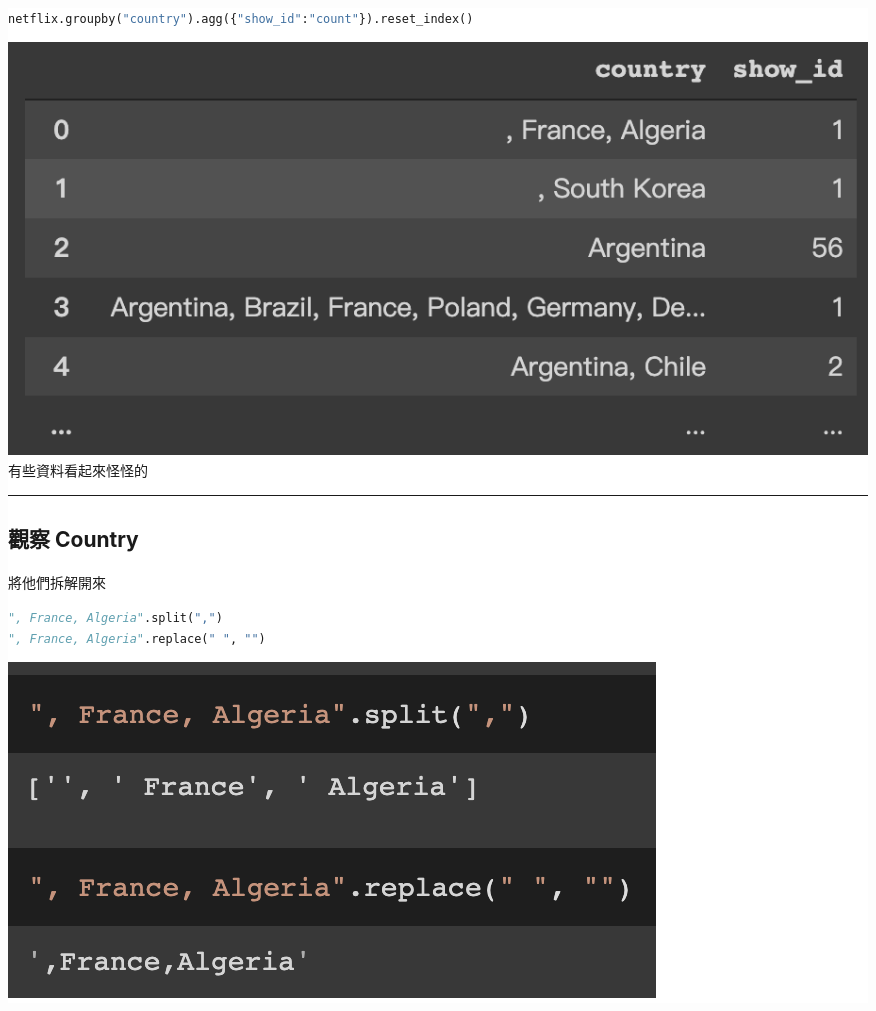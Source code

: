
 ```python
netflix.groupby("country").agg({"show_id":"count"}).reset_index()
```

![](media/country_1.png)
有些資料看起來怪怪的

----

## 觀察 Country
將他們拆解開來
```python
", France, Algeria".split(",")
", France, Algeria".replace(" ", "")
```
![](media/country_2.png)
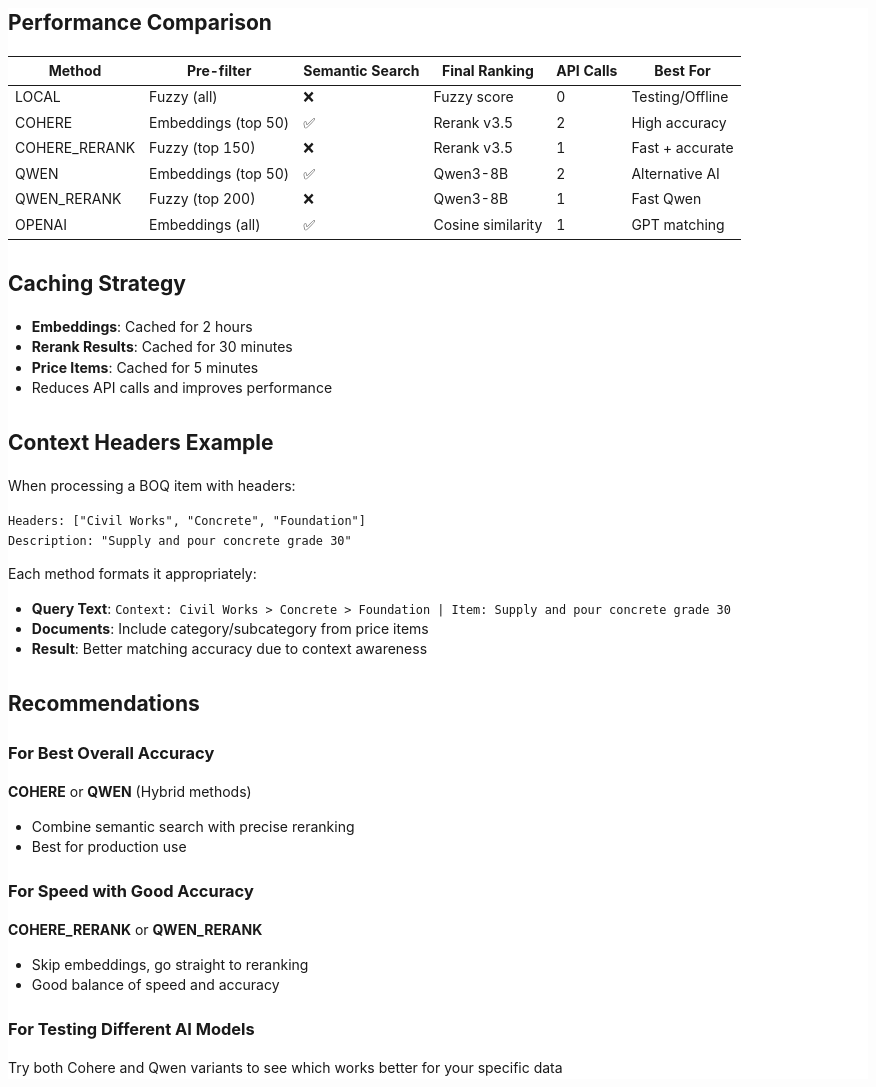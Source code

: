 ## Performance Comparison

| Method | Pre-filter | Semantic Search | Final Ranking | API Calls | Best For |
|--------|-----------|----------------|---------------|-----------|----------|
| LOCAL | Fuzzy (all) | ❌ | Fuzzy score | 0 | Testing/Offline |
| COHERE | Embeddings (top 50) | ✅ | Rerank v3.5 | 2 | High accuracy |
| COHERE_RERANK | Fuzzy (top 150) | ❌ | Rerank v3.5 | 1 | Fast + accurate |
| QWEN | Embeddings (top 50) | ✅ | Qwen3-8B | 2 | Alternative AI |
| QWEN_RERANK | Fuzzy (top 200) | ❌ | Qwen3-8B | 1 | Fast Qwen |
| OPENAI | Embeddings (all) | ✅ | Cosine similarity | 1 | GPT matching |

## Caching Strategy
- **Embeddings**: Cached for 2 hours
- **Rerank Results**: Cached for 30 minutes
- **Price Items**: Cached for 5 minutes
- Reduces API calls and improves performance

## Context Headers Example

When processing a BOQ item with headers:
```
Headers: ["Civil Works", "Concrete", "Foundation"]
Description: "Supply and pour concrete grade 30"
```

Each method formats it appropriately:
- **Query Text**: `Context: Civil Works > Concrete > Foundation | Item: Supply and pour concrete grade 30`
- **Documents**: Include category/subcategory from price items
- **Result**: Better matching accuracy due to context awareness

## Recommendations

### For Best Overall Accuracy
**COHERE** or **QWEN** (Hybrid methods)
- Combine semantic search with precise reranking
- Best for production use

### For Speed with Good Accuracy
**COHERE_RERANK** or **QWEN_RERANK**
- Skip embeddings, go straight to reranking
- Good balance of speed and accuracy

### For Testing Different AI Models
Try both Cohere and Qwen variants to see which works better for your specific data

....

» **PROBLEM TO WORK ON**
Take the line above containing "Alternative AI |", the line containing "Each method formats", and all lines in between, and copy them exactly without anything else.

» **EXERCISE ANSWER**
| QWEN | Embeddings (top 50) | ✅ | Qwen3-8B | 2 | Alternative AI |
| QWEN_RERANK | Fuzzy (top 200) | ❌ | Qwen3-8B | 1 | Fast Qwen |
| OPENAI | Embeddings (all) | ✅ | Cosine similarity | 1 | GPT matching |

## Caching Strategy
- **Embeddings**: Cached for 2 hours
- **Rerank Results**: Cached for 30 minutes
- **Price Items**: Cached for 5 minutes
- Reduces API calls and improves performance

## Context Headers Example

When processing a BOQ item with headers:
```
Headers: ["Civil Works", "Concrete", "Foundation"]
Description: "Supply and pour concrete grade 30"
```

Each method formats it appropriately:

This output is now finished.